North Korea, which is already largely isolated, is further isolating itself: Pyongyang announces that it will cut off the remaining transport connections to its southern neighbor. The Kim regime justifies this with security considerations.

North Korea wants to cut off all road and rail connections to South Korea. In addition, the areas on the North Korean side are to be fortified with “strong defensive structures,” the state news agency KCNA quoted the North Korean General Staff as saying. The measures should therefore begin with immediate effect. The justification for the steps is to protect national security and prevent war.

According to the South Korean military, North Korea has already laid tens of thousands of landmines along the border area in recent months. The sealing of the already few road and rail connections is primarily a symbolic measure by North Korea, as there has been no direct exchange between the two states across their militarily highly armed national border for several years.

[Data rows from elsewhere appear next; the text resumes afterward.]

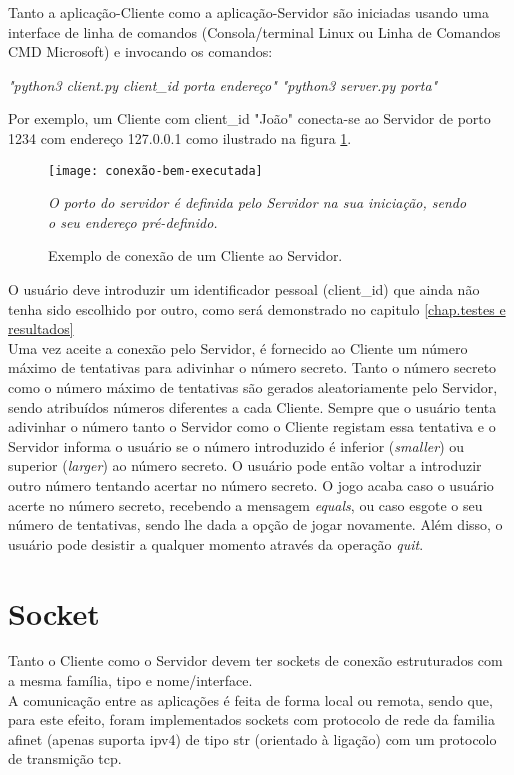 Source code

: Tanto a aplicação-Cliente como a aplicação-Servidor são iniciadas usando uma interface de linha de comandos (Consola/terminal Linux ou Linha de Comandos CMD Microsoft) e invocando os comandos:
\begin{center}
\Large\textsl{"python3 client.py client\_id porta endereço"} 
\Large\textsl{"python3 server.py porta"} 
\end{center}
Por exemplo, um Cliente com client\_id "João" conecta-se ao Servidor de porto 1234 com endereço 127.0.0.1 como ilustrado na figura \ref{fig:conexão-bem-executada1}. \\ 

	\begin{figure}[H]
		\centering
		\texttt{[image: conexão-bem-executada]}
		\caption{Exemplo de conexão de um Cliente ao Servidor.\\}
		\label{fig:conexão-bem-executada1}
		\flushleft\small\textit{O porto do servidor é definida pelo Servidor na sua iniciação, sendo o seu endereço pré-definido.}
	\end{figure} 

\newpage
O usuário deve introduzir um identificador pessoal (client\_id) que ainda não tenha sido escolhido por outro, como será demonstrado no capitulo \ref{chap.testes e resultados} \\
Uma vez aceite a conexão pelo Servidor, é fornecido ao Cliente um número máximo de tentativas para adivinhar o número secreto. Tanto o número secreto como o número máximo de tentativas são gerados aleatoriamente pelo Servidor, sendo atribuídos números diferentes a cada Cliente.
Sempre que o usuário tenta adivinhar o número tanto o Servidor como o Cliente registam essa tentativa e o Servidor informa o usuário se o número introduzido é inferior (\textit{smaller}) ou superior (\textit{larger}) ao número secreto. O usuário pode então voltar a introduzir outro número tentando acertar no número secreto. O jogo acaba caso o usuário acerte no número secreto, recebendo a mensagem \textit{equals}, ou caso esgote o seu número de tentativas, sendo lhe dada a opção de jogar novamente. Além disso, o usuário pode desistir a qualquer momento através da operação \textit{quit}.\\
\section{Socket}
\label{sec.socket}
Tanto o Cliente como o Servidor devem ter sockets de conexão estruturados com a mesma família, tipo e nome/interface. \\
A comunicação entre as aplicações é feita de forma local ou remota, sendo que, para este efeito, foram implementados sockets com protocolo de rede da familia \ac{afinet} (apenas suporta \ac{ipv4}) de tipo \ac{str} (orientado à ligação) com um protocolo de transmição \ac{tcp}.

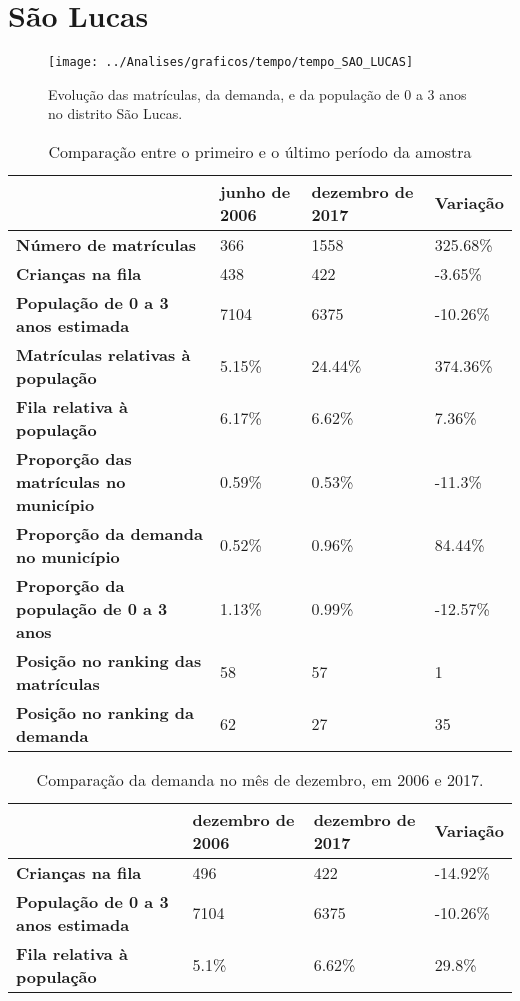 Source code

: \section{São Lucas}
\begin{figure}[H]
\centering
\texttt{[image: ../Analises/graficos/tempo/tempo\_SAO\_LUCAS]}
\caption{Evolução das matrículas, da demanda, e da população de 0 a 3 anos no distrito São Lucas.}
\end{figure}
\begin{table}[H]
\begin{tabular}{|l|l|l|l|}
\hline
\textbf{}                                      & \textbf{junho de 2006}       & \textbf{dezembro de 2017}    & \textbf{Variação} \\ \hline
\textbf{Número de matrículas}                  & 366 & 1558 & 325.68\% \\ \hline
\textbf{Crianças na fila}                      & 438 & 422 & -3.65\% \\ \hline
\textbf{População de 0 a 3 anos estimada}      & 7104 & 6375 & -10.26\% \\ \hline
\textbf{Matrículas relativas à população}      & 5.15\% & 24.44\% & 374.36\% \\ \hline
\textbf{Fila relativa à população}             & 6.17\% & 6.62\% & 7.36\% \\ \hline
\textbf{Proporção das matrículas no município} & 0.59\% & 0.53\% & -11.3\% \\ \hline
\textbf{Proporção da demanda no município}     & 0.52\% & 0.96\% & 84.44\% \\ \hline
\textbf{Proporção da população de 0 a 3 anos}  & 1.13\% & 0.99\% & -12.57\% \\ \hline
\textbf{Posição no ranking das matrículas}     & 58 & 57 & 1 \\ \hline
\textbf{Posição no ranking da demanda}         & 62 & 27 & 35 \\ \hline
\end{tabular}
\caption{Comparação entre o primeiro e o último período da amostra}
\end{table}
\begin{table}[H]
\begin{tabular}{|l|l|l|l|}
\hline
\textbf{}                                 & \textbf{dezembro de 2006} & \textbf{dezembro de 2017} & \textbf{Variação} \\ \hline
\textbf{Crianças na fila}                      & 496 & 422 & -14.92\% \\ \hline
\textbf{População de 0 a 3 anos estimada}      & 7104 & 6375 & -10.26\% \\ \hline
\textbf{Fila relativa à população}             & 5.1\% & 6.62\% & 29.8\% \\ \hline
\end{tabular}
\caption{Comparação da demanda no mês de dezembro, em 2006 e 2017.}
\end{table}
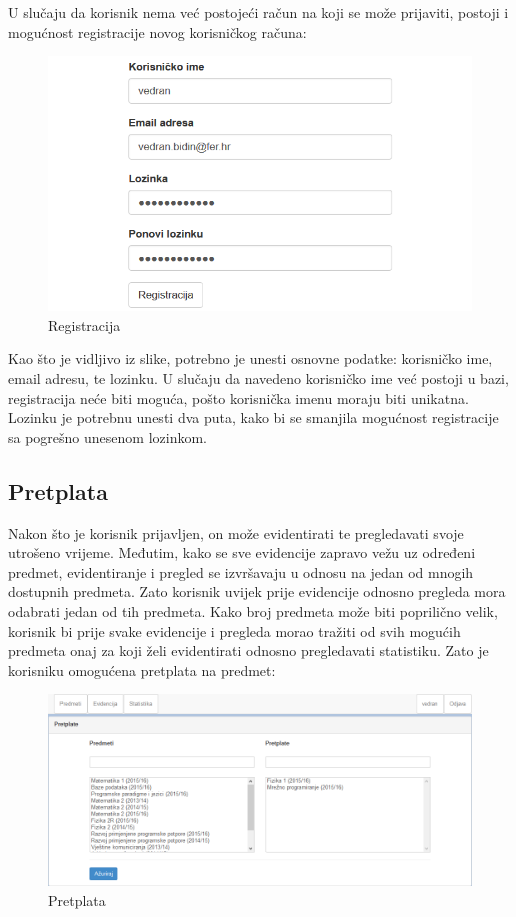 \documentclass[times, utf8, zavrsni, numeric]{fer}
\begin{document}
U slučaju da korisnik nema već postojeći račun na koji se može prijaviti, postoji i mogućnost registracije novog korisničkog računa:

\begin{figure}[H]
\centering
\includegraphics[width=\textwidth,height=\textheight,keepaspectratio]{img/registracija.png}
\caption{Registracija}
\label{fig:registracija}
\end{figure}


Kao što je vidljivo iz slike, potrebno je unesti osnovne podatke: korisničko ime, email adresu, te lozinku. U slučaju da navedeno korisničko ime već postoji u bazi, registracija neće biti moguća, pošto korisnička imenu moraju biti unikatna. Lozinku je potrebnu unesti dva puta, kako bi se smanjila mogućnost registracije sa pogrešno unesenom lozinkom.

\subsection{Pretplata}
Nakon što je korisnik prijavljen, on može evidentirati te pregledavati svoje utrošeno vrijeme. Međutim, kako se sve evidencije zapravo vežu uz određeni predmet, evidentiranje i pregled se izvršavaju u odnosu na jedan od mnogih dostupnih predmeta. Zato korisnik uvijek prije evidencije odnosno pregleda mora odabrati jedan od tih predmeta. Kako broj predmeta može biti poprilično velik, korisnik bi prije svake evidencije i pregleda morao tražiti od svih mogućih predmeta onaj za koji želi evidentirati odnosno pregledavati statistiku. Zato je korisniku omogućena pretplata na predmet:

\begin{figure}[H]
\centering
\includegraphics[width=\textwidth,height=\textheight,keepaspectratio]{img/pretplata-web.png}
\caption{Pretplata}
\label{fig:pretplata-web}
\end{figure}
\end{document}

However, this was not always the case: During the rapprochement policy between the two Koreas around the turn of the millennium, North Korea opened the Kaesong special economic zone along the border region, in which South Korean factory owners and North Korean workers produced textiles, among other things. To the east of the border, North Korea also allowed several thousand South Korean visitors to the tourist region along the Diamond Mountains (Korean: “Keumgangsan”).

However, the rhetoric has now changed significantly. At the end of 2023, North Korea’s leader Kim Jong Un described inter-Korean relations as those between two warring states at a meeting of the ruling Workers’ Party. He had also demanded that South Korea be designated as the main enemy in the country’s socialist constitution.